Esta vez la identidad la tenemos clara. Es que ya hemos visto hasta qué punto los problemas son los de España y que es a España a quien le prestan el dinero, a España a quien se lo cobran a intereses desorbitados y a España a quien aprietan desde Bruselas para que emprenda a fondo y con urgencia las reformas que requiere el país. Es España toda, sin adjetivos que la distraigan, la que intenta salir del pozo en el que lleva metida unos cuantos años ya.
Así que España como concepto está esta temporada fuera de duda aunque no esté siendo precisamente para regocijarse en su mismidad. Y hemos tenido tantísimas evidencias de que somos una nación y como tal nos consideran, nos critican, nos presionan, nos engatusan y nos proponen alianzas, que probablemente, y aunque haya sido a base de aceite de ricino, no nos veamos ahora mismo en la compulsiva necesidad de recibir el aluvión de banderas como un alborozado alivio constitucional.
Porque, eso sí: la bandera roja y amarilla ha inundado el país en estos últimos días. Banderas de todos los tamaños y en todos los soportes que salían a las calles al compás en que se iban sucediendo los éxitos de la selección.

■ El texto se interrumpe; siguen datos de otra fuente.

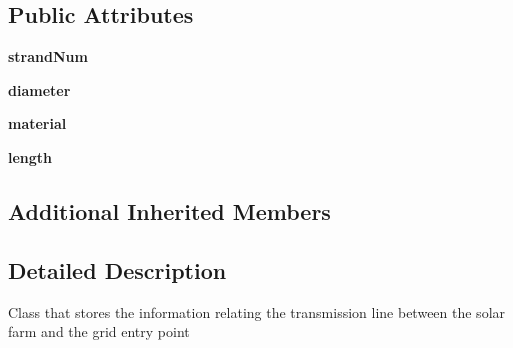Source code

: \subsection*{Public Attributes}
\begin{DoxyCompactItemize}
\item 
\hypertarget{class_solar_calculator_1_1_assets_1_1_a_c2_cable_a85ac5056d5cd4a39aa6fb72aa41f80a8}{{\bfseries strand\-Num}}\label{class_solar_calculator_1_1_assets_1_1_a_c2_cable_a85ac5056d5cd4a39aa6fb72aa41f80a8}

\item 
\hypertarget{class_solar_calculator_1_1_assets_1_1_a_c2_cable_ab9c0d5757894e92e4751e01cae90078c}{{\bfseries diameter}}\label{class_solar_calculator_1_1_assets_1_1_a_c2_cable_ab9c0d5757894e92e4751e01cae90078c}

\item 
\hypertarget{class_solar_calculator_1_1_assets_1_1_a_c2_cable_a8e69bb6b88e943fb73a736706e8e3a94}{{\bfseries material}}\label{class_solar_calculator_1_1_assets_1_1_a_c2_cable_a8e69bb6b88e943fb73a736706e8e3a94}

\item 
\hypertarget{class_solar_calculator_1_1_assets_1_1_a_c2_cable_a1e193854c690dfe5175c905cb52ca64f}{{\bfseries length}}\label{class_solar_calculator_1_1_assets_1_1_a_c2_cable_a1e193854c690dfe5175c905cb52ca64f}

\end{DoxyCompactItemize}
\subsection*{Additional Inherited Members}


\subsection{Detailed Description}
\begin{DoxyVerb}Class that stores the information relating the transmission line between the solar farm and
the grid entry point \end{DoxyVerb}
 


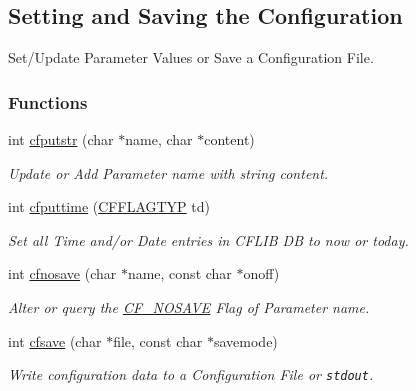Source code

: \hypertarget{group__setting__saving}{
\subsection{Setting and Saving the Configuration}
\label{group__setting__saving}
}
Set/Update Parameter Values or Save a Configuration File.  


\subsubsection*{Functions}
\begin{CompactItemize}
\item 
int \hyperlink{group__setting__saving_g9553f7a24b080660793a560c2bc8f210}{cfputstr} (char $\ast$name, char $\ast$content)
\begin{CompactList}\small\item\em Update or Add Parameter {\em name\/} with string {\em content\/}. \item\end{CompactList}\item 
int \hyperlink{group__setting__saving_g6f133f88dc253a6a80d13eed4d123063}{cfputtime} (\hyperlink{group__special__options__mask_g4854f1596d5c6e0604a478fa9a2e23f0}{CFFLAGTYP} td)
\begin{CompactList}\small\item\em Set all Time and/or Date entries in CFLIB DB to {\em now\/} or {\em today\/}. \item\end{CompactList}\item 
int \hyperlink{group__setting__saving_g0f6ed90e3ecfa0074af1635a0e4339ef}{cfnosave} (char $\ast$name, const char $\ast$onoff)
\begin{CompactList}\small\item\em Alter or query the \hyperlink{group__special__options__mask_gd76153c65f68cc0ee5c1a04c8c3e80bf}{CF\_\-NOSAVE} Flag of Parameter {\em name\/}. \item\end{CompactList}\item 
int \hyperlink{group__setting__saving_g046d8a68eae35b987eacca04a9a06cca}{cfsave} (char $\ast$file, const char $\ast$savemode)
\begin{CompactList}\small\item\em Write configuration data to a Configuration File or {\tt stdout}. \item\end{CompactList}\end{CompactItemize}


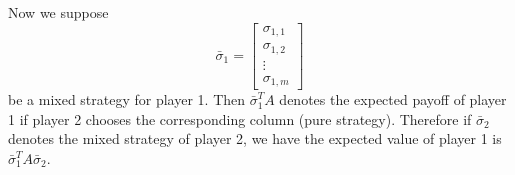 Now we suppose \[
    \bar{\sigma}_1=\begin{bmatrix}
        \sigma_{1,1}\\\sigma_{1,2}\\ \vdots \\ \sigma_{1,m}
    \end{bmatrix}
\] be a mixed strategy for player 1. Then $\bar\sigma_1^TA$ denotes the expected payoff of player 1 if player 2 chooses the corresponding column (pure strategy).
Therefore if $\bar\sigma_2$ denotes the mixed strategy of player 2, we have the expected value of player 1 is $\bar\sigma_1 ^T A\bar\sigma_2$.

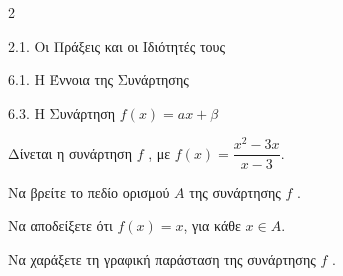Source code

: \begin{ylh}{2}
    \item 2.1. Οι Πράξεις και οι Ιδιότητές τους
    \item 6.1. Η Έννοια της Συνάρτησης
    \item 6.3. Η Συνάρτηση $f(x)=ax+\beta$
\end{ylh}
Δίνεται η συνάρτηση $f$ , με $f(x) = \dfrac{x^2-3x}{x-3}$.
\begin{alist}
\item Να βρείτε το πεδίο ορισμού $A$ της συνάρτησης $f$ .
\item Να αποδείξετε ότι $f(x) = x$, για κάθε $x \in A$.
\item Να χαράξετε τη γραφική παράσταση της συνάρτησης $f$ .
\end{alist}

Y han sido banderas de celebración deportiva, no de reivindicación política, porque los españoles no necesitan hacer cada poco demostraciones históricas de españolidad. La tienen asumida y cuando quieren la sacan. Siempre, claro, que gane la selección.
Y eso, que lo hemos entendido casi todos, no lo ha entendido el nacionalismo pequeño, de mesa camilla, o de entrevisillos, que se asusta con sólo comprobar cómo España mueve a los españoles.
Lo que les asusta es el mismísimo concepto y su infinita potencia. Y por eso, en sitios antiguamente tan cosmopolitas –pero últimamente tan aldeanos– como la Alcaldía de Barcelona, han intentado evitar que los ciudadanos se concentraran en la calle para jalear los goles de sus propios jugadores, los futbolistas del Barça que se han dejado la piel para conquistar la Eurocopa. Una copa para España.
Ayer, terminado el campeonato y casi olvidado el penoso episodio de la falta de pantallas gigantes en las plazas de la capital, se exhibieron al desnudo las simplezas nacionalistas en forma de aportación intelectual de envergadura: puesto que, al final, varios jugadores se envolvieron en las banderas de sus respectivas comunidades, he aquí la prueba de que España es plural. Que paren las máquinas porque ahí le duele, ahí está el ser de la cosa. No habíamos caído en ello en todos estos siglos.
Colocar mensajes políticos ante un triunfo deportivo está fuera de lugar. El sentimiento español es mucho más fuerte que toda teoría. Y cuando la población se expresa a sus anchas y sin doctrina política que la presione, se comprueba con qué claridad y poder España existe como origen, como proyecto y como vínculo para los españoles. Incluidos catalanes y vascos, aunque esté mal visto por algunas de sus autoridades. El mejor sondeo está en los índices de audiencia. País Vasco, 72,1%. Cataluña, 74,3%.